RECORDS SUPPLIED:

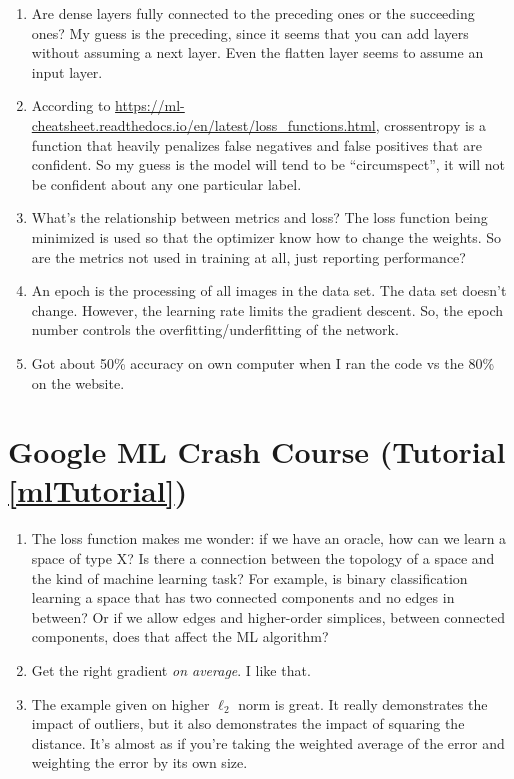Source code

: \begin{enumerate}
	\item Are dense layers fully connected to the preceding ones or the
	succeeding ones? My guess is the preceding, since it seems that you can
	add layers without assuming a next layer. Even the flatten layer seems
	to assume an input layer.

	\item According to
	\url{https://ml-cheatsheet.readthedocs.io/en/latest/loss_functions.html},
	crossentropy is a function that heavily penalizes false negatives and
	false positives that are confident. So my guess is the model will tend
	to be ``circumspect'', it will not be confident about any one
	particular label. 

	\item What's the  relationship between metrics and loss? The loss
	function being minimized is used so that the optimizer know how to
	change the weights. So are the metrics not used in training at all,
	just reporting performance?

	\item An epoch is the processing of all images in the data set. The
	data set doesn't change.  However, the learning rate limits the
	gradient descent. So, the epoch number controls the
	overfitting/underfitting of the network.

	\item Got about 50\% accuracy on own computer when I ran the code vs
	the 80\% on the website.
\end{enumerate}

\section{Google ML Crash Course (Tutorial \ref{mlTutorial})}
\begin{enumerate} 

	\item The loss function makes me wonder: if we have an oracle, how can
	we learn a space of type X? Is there a connection between the topology
	of a space and the kind of machine learning task? For example, is
	binary classification learning a space that has two connected
	components and no edges in between? Or if we allow edges and
	higher-order simplices, between connected components, does that affect
	the ML algorithm?

	\item Get the right gradient \emph{on average}. I like that.

	\item The example given on higher $\ell_2$ norm is great. It really
	demonstrates the impact of outliers, but it also demonstrates the
	impact of squaring the distance. It's almost as if you're taking the
	weighted average of the error and weighting the error by its own size.

\end{enumerate}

PROMPT: Exact lines only, please. Repeat everything from the top of the records through the line containing "function being minimized", both ends in and pictures out.

ANSWER BELOW:
Source code

: \begin{enumerate}
	\item Are dense layers fully connected to the preceding ones or the
	succeeding ones? My guess is the preceding, since it seems that you can
	add layers without assuming a next layer. Even the flatten layer seems
	to assume an input layer.

	\item According to
	\url{https://ml-cheatsheet.readthedocs.io/en/latest/loss_functions.html},
	crossentropy is a function that heavily penalizes false negatives and
	false positives that are confident. So my guess is the model will tend
	to be ``circumspect'', it will not be confident about any one
	particular label. 

	\item What's the  relationship between metrics and loss? The loss
	function being minimized is used so that the optimizer know how to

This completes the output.